* ABOUT THIS TASK:
The lines below, beginning at the one that contains "## Организаторы" and ending at the last, are to be retyped exactly.

* INPUT MATERIAL:
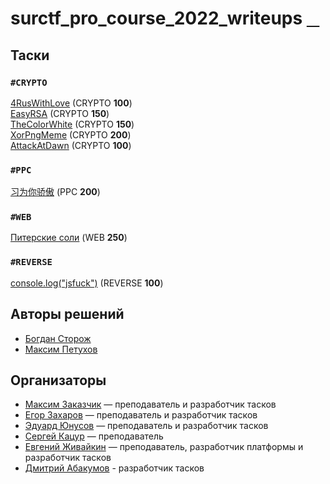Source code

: # surctf_pro_course_2022_writeups [⠀](https://youtu.be/dQw4w9WgXcQ)
  
## Таски  
### `#CRYPTO`  
[4RusWithLove](tasks/crypto/4ruswithlove/) (CRYPTO **100**)  
[EasyRSA](tasks/crypto/easyrsa/) (CRYPTO **150**)  
[TheColorWhite](tasks/crypto/thecolorwhite/) (CRYPTO **150**)  
[XorPngMeme](tasks/crypto/xorpngmeme/) (CRYPTO **200**)  
[AttackAtDawn](tasks/crypto/attackatdawn/) (CRYPTO **100**)  
### `#PPC`  
[习为你骄傲](tasks/ppc/xi_is_proud_of_you/) (PPC **200**)  
### `#WEB`  
[Питерские соли](tasks/web/spbsalts) (WEB **250**)  
### `#REVERSE`  
[console.log("jsfuck")](tasks/reverse/console_log_jsfuck) (REVERSE **100**)  
  

## Авторы решений
* [Богдан Сторож](https://github.com/Klr1to)
* [Максим Петухов](https://github.com/maksp86)  


## Организаторы
* [Максим Заказчик](https://github.com/s4lat) — преподаватель и разработчик тасков
* [Егор Захаров](https://github.com/pigadoor) — преподаватель и разработчик тасков
* [Эдуард Юнусов](https://github.com/Killllero0) — преподаватель и разработчик тасков
* [Сергей Кацур](https://github.com/richkats) — преподаватель  
* [Евгений Живайкин](https://github.com/EZhivaikin) — преподаватель, разработчик платформы и разработчик тасков 
* [Дмитрий Абакумов](https://github.com/0MazaHacka0) - разработчик тасков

* OUTPUT FOR THIS TASK:
## Организаторы
* [Максим Заказчик](https://github.com/s4lat) — преподаватель и разработчик тасков
* [Егор Захаров](https://github.com/pigadoor) — преподаватель и разработчик тасков
* [Эдуард Юнусов](https://github.com/Killllero0) — преподаватель и разработчик тасков
* [Сергей Кацур](https://github.com/richkats) — преподаватель  
* [Евгений Живайкин](https://github.com/EZhivaikin) — преподаватель, разработчик платформы и разработчик тасков 
* [Дмитрий Абакумов](https://github.com/0MazaHacka0) - разработчик тасков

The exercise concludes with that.